We usually display the results in our application, which can be used to browse the processed documents easily, to check the details prefilled by machine learning models (and to correct them when the scoring isn’t exact) or to create advanced reports.
One of the biggest obstacles can be the first step in our analysis pipeline - to prepare data for analysis. The data of our customers is stored in different document formats, e.g. machine readable PDFs, scans, MS office documents like words, excels and others. There are two scenarios how to deploy our pipeline. We can run the pipeline in the cloud or in the environment of our customers. A setup of the pipeline should be as simple as possible and without any additional license costs for our customers.

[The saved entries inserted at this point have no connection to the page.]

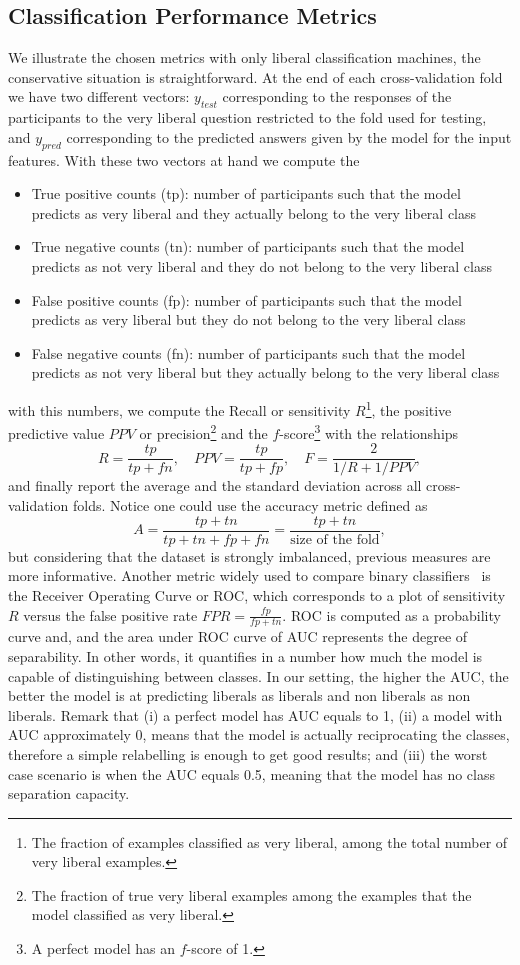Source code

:\documentclass[onesided]{article}\usepackage[]{graphicx}\usepackage[]{color}
\begin{document}
\subsection{Classification Performance Metrics} We illustrate the chosen metrics with only liberal classification machines, the conservative situation is straightforward. At the end of each cross-validation fold we have two different vectors: $y_{test}$ corresponding to the responses of the participants to the very liberal question restricted to the fold used for testing, and $y_{pred}$ corresponding to the predicted answers given by the model for the input features. With these two vectors at hand we compute the 
\begin{itemize}
\item True positive counts (tp): number of participants such that the model predicts as very liberal and they actually belong to the very liberal class
\item True negative counts (tn): number of participants such that the model predicts as not very liberal and they do not belong to the very liberal class
\item False positive counts (fp): number of participants such that the model predicts as very liberal but they do not belong to the very liberal class
\item False negative counts (fn): number of participants such that the model predicts as not very liberal but they actually belong to the very liberal class
\end{itemize}
with this numbers, we compute the Recall or sensitivity $R$\footnote{The fraction of examples classified as very liberal, among the total number of very liberal examples.}, the positive predictive value $PPV$ or precision\footnote{The fraction of true very liberal examples among the examples that the model classified as very liberal.} and the $f$-score\footnote{A perfect model has an $f$-score of 1.} with the relationships
$$
R=\frac{tp}{tp+fn},\quad PPV=\frac{tp}{tp+fp},\quad F=\frac{2}{1/R+1/PPV},
$$
and finally report the average and the standard deviation across all cross-validation folds. Notice one could use the accuracy metric defined as
$$
A = \frac{tp+tn}{tp+tn+fp+fn}=\frac{tp+tn}{\text{size of the fold}},
$$
but considering that the dataset is strongly imbalanced, previous measures are more informative. Another metric widely used to compare binary classifiers~\cite{wolff2019machine,artetxe2020balanced} is the Receiver Operating Curve or ROC, which corresponds to a plot of sensitivity $R$ versus the false positive rate
$
FPR = \frac{fp}{fp+tn}.
$
ROC is computed as a probability curve and, and the area under ROC curve of AUC represents the degree of separability. In other words, it quantifies in a number how much the model is capable of distinguishing between classes. In our setting, the higher the AUC, the better the model is at predicting liberals as liberals and non liberals as non liberals. Remark that (i) a perfect model has AUC equals to 1, (ii) a model with AUC approximately 0, means that the model is actually reciprocating the classes, therefore a simple relabelling is enough to get good results; and (iii) the worst case scenario is when the AUC equals 0.5, meaning that the model has no class separation capacity.
\end{document}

We had a solution for document transformation implemented in .NET on Windows machines with dependency on MS Outlook and MS Office products. In order to automate this very important step in the pipeline and make it scalable, we wanted to build this as an asynchronous, highly scalable microservice without heavy dependencies.
The Aspose SDK provided us a Java API which we are able to run without the dependency on Windows environment. We are now able to build lightweight text extraction and file conversion microservice, packaged as a docker image. It is now possible to run these microservices in a highly parallel and scalable way in our Apache Mesos environment. It is also very simple to setup a docker environment and deploy these microservices in the environment of our customers.
We have implemented basic functionality of office documents converter by ourselves in the past and tried several other free and paid solutions. But we found out the Aspose.Total for Java be the clear winner in this case. It has a lot of functionality, is easy to use with clear documentation and no dependency on Windows or native Office .NET API. It is easily scalable and embeddable, and has convenient license policy. We are also using the functionality of text extraction from machine readable PDF and Word files with metadata.
We plan to experiment with the OCR-library and try to collaborate with Aspose to provide support for East European Languages. In the next coming months, we are going to implement the document generation as well and we are looking forward to use Aspose for this scenario too.
We see Aspose library as the key driver of several of our core components in document analysis pipeline. It is easy to recommend Aspose to anyone who has a need to deal with different Microsoft Office and PDF documents in different scenarios ranging from text extraction to document conversion.